Building More Forgiving Communities around the Globe through Engagement to Complete Do-It-Yourself REACH Forgiveness Workbooks
The benefits of forgiveness on physical, mental, relational, and spiritual health are well established. However, the majority of research on forgiveness interventions have taken place in the United States or other developed country contexts. This project aims to expand the horizons of forgiveness research globally by evaluating the viability of the two-hour REACH Forgiveness workbook at promoting forgiveness, inspiring hope, and reducing depression and anxiety in six diverse cultural and geographic contexts: Colombia, Indonesia, Mainland China, Ghana, South Africa and the Ukraine. The project will also examine the effectiveness of community-based awareness-raising interventions among the student population in Hong Kong, and test different ways of engaging individuals to participate in and complete the forgiveness interventions.

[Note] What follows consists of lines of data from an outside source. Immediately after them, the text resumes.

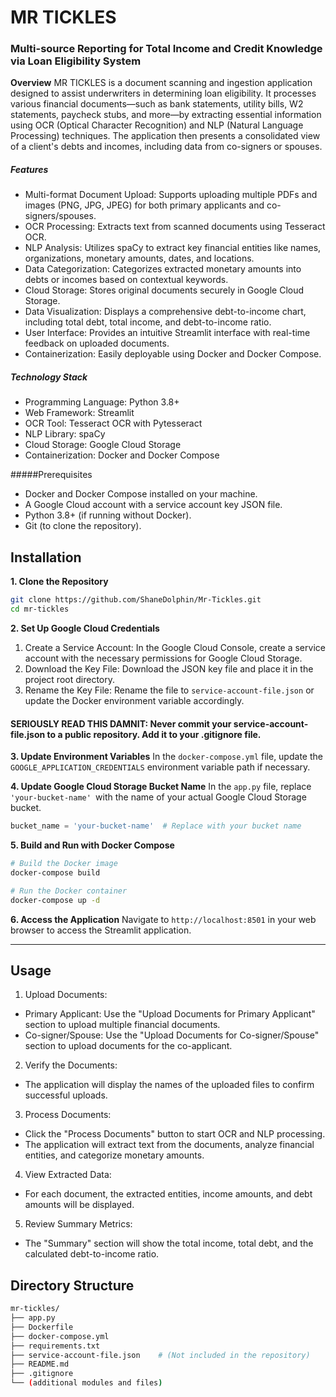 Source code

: # MR TICKLES
### Multi-source Reporting for Total Income and Credit Knowledge via Loan Eligibility System

**Overview**
MR TICKLES is a document scanning and ingestion application designed to assist underwriters in determining loan eligibility. It processes various financial documents—such as bank statements, utility bills, W2 statements, paycheck stubs, and more—by extracting essential information using OCR (Optical Character Recognition) and NLP (Natural Language Processing) techniques. The application then presents a consolidated view of a client's debts and incomes, including data from co-signers or spouses.

##### Features
- Multi-format Document Upload: Supports uploading multiple PDFs and images (PNG, JPG, JPEG) for both primary applicants and co-signers/spouses.
- OCR Processing: Extracts text from scanned documents using Tesseract OCR.
- NLP Analysis: Utilizes spaCy to extract key financial entities like names, organizations, monetary amounts, dates, and locations.
- Data Categorization: Categorizes extracted monetary amounts into debts or incomes based on contextual keywords.
- Cloud Storage: Stores original documents securely in Google Cloud Storage.
- Data Visualization: Displays a comprehensive debt-to-income chart, including total debt, total income, and debt-to-income ratio.
- User Interface: Provides an intuitive Streamlit interface with real-time feedback on uploaded documents.
- Containerization: Easily deployable using Docker and Docker Compose.

##### Technology Stack
- Programming Language: Python 3.8+
- Web Framework: Streamlit
- OCR Tool: Tesseract OCR with Pytesseract
- NLP Library: spaCy
- Cloud Storage: Google Cloud Storage
- Containerization: Docker and Docker Compose

#####Prerequisites
- Docker and Docker Compose installed on your machine.
- A Google Cloud account with a service account key JSON file.
- Python 3.8+ (if running without Docker).
- Git (to clone the repository).

## Installation
**1. Clone the Repository**
```bash
git clone https://github.com/ShaneDolphin/Mr-Tickles.git
cd mr-tickles
```
**2. Set Up Google Cloud Credentials**
1. Create a Service Account: In the Google Cloud Console, create a service account with the necessary permissions for Google Cloud Storage.
2. Download the Key File: Download the JSON key file and place it in the project root directory.
3. Rename the Key File: Rename the file to `service-account-file.json` or update the Docker environment variable accordingly.

#### SERIOUSLY READ THIS DAMNIT: Never commit your service-account-file.json to a public repository. Add it to your .gitignore file.

**3. Update Environment Variables**
In the `docker-compose.yml` file, update the `GOOGLE_APPLICATION_CREDENTIALS` environment variable path if necessary.

**4. Update Google Cloud Storage Bucket Name**
In the `app.py` file, replace `'your-bucket-name' `with the name of your actual Google Cloud Storage bucket.

```python
bucket_name = 'your-bucket-name'  # Replace with your bucket name

```
**5. Build and Run with Docker Compose**
```bash
# Build the Docker image
docker-compose build

# Run the Docker container
docker-compose up -d
```
**6. Access the Application**
Navigate to `http://localhost:8501` in your web browser to access the Streamlit application.


------------

## Usage

1. Upload Documents:
- Primary Applicant: Use the "Upload Documents for Primary Applicant" section to upload multiple financial documents.
- Co-signer/Spouse: Use the "Upload Documents for Co-signer/Spouse" section to upload documents for the co-applicant.

2. Verify the Documents:
- The application will display the names of the uploaded files to confirm successful uploads.

3. Process Documents:
- Click the "Process Documents" button to start OCR and NLP processing.
- The application will extract text from the documents, analyze financial entities, and categorize monetary amounts.

4. View Extracted Data:
- For each document, the extracted entities, income amounts, and debt amounts will be displayed.

5. Review Summary Metrics:
- The "Summary" section will show the total income, total debt, and the calculated debt-to-income ratio.

## Directory Structure
```bash
mr-tickles/
├── app.py
├── Dockerfile
├── docker-compose.yml
├── requirements.txt
├── service-account-file.json    # (Not included in the repository)
├── README.md
├── .gitignore
└── (additional modules and files)
```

REACH Forgiveness is a widely used forgiveness intervention developed by Everett Worthington (2001). REACH is an acronym that identifies five steps through which victims may progress to achieve forgiveness: (R) Recall the hurt, (E) Empathize with offender, (A) Altruistic gift of forgiveness, (C) Commit, and (H) Hold onto forgiveness. The efficacy of the REACH Forgiveness intervention is empirically supported by over 30 randomized controlled trials (Wade, Hoyt, Kidwell, & Worthington, 2014). Led by Man Yee Ho of City University Hong Kong, this project is a collaboration between Everett Worthington, one of the world’s leading forgiveness researchers, and Tyler Van Der Weele of Harvard University.